Archaeology

Archaeologists say they’ve found a massive underground structure that could be four times the size of Stonehenge

Archaeologists say they’ve found a massive underground structure that could be four times the size of Stonehenge

Archaeologists have confirmed that the ruins of a significant, modern prehistoric stone monument, buried less than 3 kilometres (186 miles) from Stonehenge have been identified.

Artist’s concept of how the stones at Durrington Walls may have been positioned.

The site is 15 times the size of Stonehenge. The Stonehenge Hidden Landscapes Project team – a group of British archaeologists – used multi-sensor technologies to reveal evidence for a row of about 90 standing stones hidden beneath the bank of what is now called Durrington Walls, a super-henge in Britain.

Durrington Walls is one of the largest known henge monuments measuring 500 meters (0.3 miles) in diameter. It’s thought to have been built around 4,500 years ago.

The word henge refers to a particular type of earthwork, typically consisting of a roughly circular or oval-shaped bank with an internal ditch surrounding a central flat area. Henges may have contained (or may still contain) ritual structures such as stone circles, timber circles and coves.

Durrington Walls may have contained an ancient village at one time. The henge surrounds several smaller enclosures and timber circles and is associated with a recently excavated later Neolithic settlement.

The Stonehenge Hidden Landscapes Project team, using non-invasive geophysical prospection and remote sensing technologies, discovered evidence for a row of up to 90 standing stones, some of which may have originally measured up to 4.5 meters (14.8 feet) in height. Many of these stones have survived because they were pushed over and the massive bank of the later henge raised over the recumbent stones or the pits in which they stood.

These stones have been hidden for millennia.

Durrington Walls is less than 3 kilometres (1.86 miles) from Stonehenge. It is a circular earthwork, some 15 times larger than Stonehenge.
Artist’s concept of standing stones beneath Durrington Walls super-henge.

At Durrington, more than 4.5 thousand years ago, a natural depression near the river Avon appears to have been accentuated by a chalk cut scarp and then delineated on the southern side by the row of massive stones. Essentially forming a C-shaped ‘arena’, the monument may have surrounded traces of springs and a dry valley leading from there into the Avon.

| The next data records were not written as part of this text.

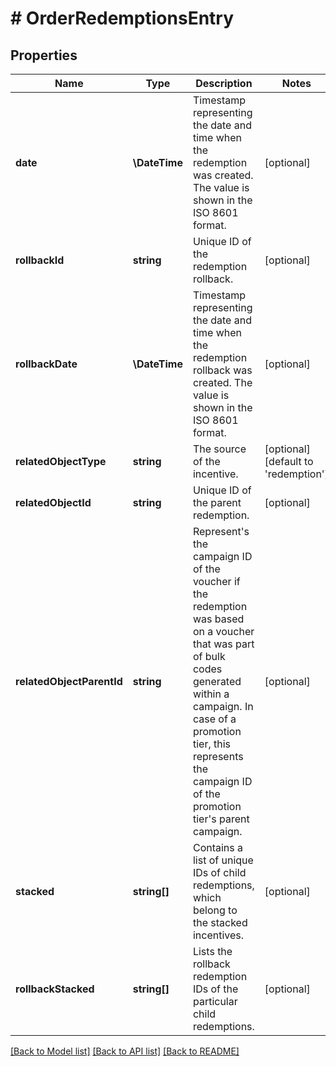 # # OrderRedemptionsEntry

## Properties

Name | Type | Description | Notes
------------ | ------------- | ------------- | -------------
**date** | **\DateTime** | Timestamp representing the date and time when the redemption was created. The value is shown in the ISO 8601 format. | [optional]
**rollbackId** | **string** | Unique ID of the redemption rollback. | [optional]
**rollbackDate** | **\DateTime** | Timestamp representing the date and time when the redemption rollback was created. The value is shown in the ISO 8601 format. | [optional]
**relatedObjectType** | **string** | The source of the incentive. | [optional] [default to 'redemption']
**relatedObjectId** | **string** | Unique ID of the parent redemption. | [optional]
**relatedObjectParentId** | **string** | Represent&#39;s the campaign ID of the voucher if the redemption was based on a voucher that was part of bulk codes generated within a campaign. In case of a promotion tier, this represents the campaign ID of the promotion tier&#39;s parent campaign. | [optional]
**stacked** | **string[]** | Contains a list of unique IDs of child redemptions, which belong to the stacked incentives. | [optional]
**rollbackStacked** | **string[]** | Lists the rollback redemption IDs of the particular child redemptions. | [optional]

[[Back to Model list]](../../README.md#models) [[Back to API list]](../../README.md#endpoints) [[Back to README]](../../README.md)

Although none of the stones has yet been excavated, researchers are interested in a unique sarsen standing stone – a kind of sandstone boulder – which they are calling the Cuckoo Stone, in the adjacent field.

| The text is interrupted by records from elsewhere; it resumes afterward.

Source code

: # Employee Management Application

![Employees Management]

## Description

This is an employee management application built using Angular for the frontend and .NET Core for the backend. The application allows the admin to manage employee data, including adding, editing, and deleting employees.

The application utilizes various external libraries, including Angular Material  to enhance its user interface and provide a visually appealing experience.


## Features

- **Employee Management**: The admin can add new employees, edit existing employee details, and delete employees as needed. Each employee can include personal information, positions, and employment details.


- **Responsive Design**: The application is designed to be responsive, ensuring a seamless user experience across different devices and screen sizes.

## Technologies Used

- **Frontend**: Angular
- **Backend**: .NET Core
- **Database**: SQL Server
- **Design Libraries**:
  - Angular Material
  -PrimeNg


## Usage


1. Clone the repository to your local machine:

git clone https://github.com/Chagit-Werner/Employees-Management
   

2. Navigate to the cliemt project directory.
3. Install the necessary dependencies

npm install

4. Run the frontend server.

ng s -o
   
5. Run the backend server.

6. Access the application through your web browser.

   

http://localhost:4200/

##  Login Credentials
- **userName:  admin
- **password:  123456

The researchers say this particular stone suggests that other stones may have come from local sources.

“Cuckoo Stone” in a field near Durrington Walls. Researchers are interested in this stone as being possibly related to the stones buried beneath the structure.

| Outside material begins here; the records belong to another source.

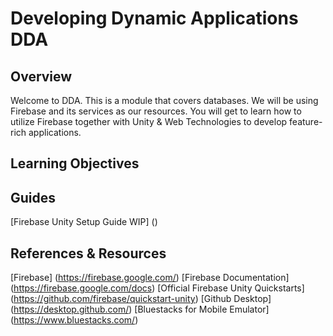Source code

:# Developing Dynamic Applications DDA

## Overview
Welcome to DDA. This is a module that covers databases. We will be using Firebase and its services as our resources. You will get to learn how to utilize Firebase together with Unity & Web Technologies to develop feature-rich applications.

## Learning Objectives

## Guides
[Firebase Unity Setup Guide WIP] ()

## References & Resources
[Firebase] (https://firebase.google.com/)
[Firebase Documentation] (https://firebase.google.com/docs)
[Official Firebase Unity Quickstarts] (https://github.com/firebase/quickstart-unity)
[Github Desktop] (https://desktop.github.com/)
[Bluestacks for Mobile Emulator] (https://www.bluestacks.com/)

Previous, intensive study of the area around Stonehenge had led archaeologists to believe that only Stonehenge and a smaller henge at the end of what researchers call Stonehenge Avenue possessed significant stone structures. The researchers now say:

The latest surveys now provide evidence that Stonehenge’s largest neighbour, Durrington Walls, had an earlier phase which included a large row of standing stones probably of local origin and that the context of the preservation of these stones is exceptional and the configuration unique to British archaeology.

Radar evidence for hidden stones at Durrington Walls.

The earthwork enclosure at Durrington Walls was built about a century after the Stonehenge sarsen circle (in the 27th century BC), but archaeologists say the new stone row could be contemporary with or earlier than this.

Paul Garwood, Senior Lecturer in Archaeology at the University of Birmingham is the principal prehistorian on the project. Garwood said in a statement:

The extraordinary scale, detail and novelty of the evidence produced by the Stonehenge Hidden Landscapes Project, which the new discoveries at Durrington Walls exemplify, is changing fundamentally our understanding of Stonehenge and the world around it.

Everything written previously about the Stonehenge landscape and the ancient monuments within it will need to be re-written.

Artist concept of standing stones at Durrington Walls.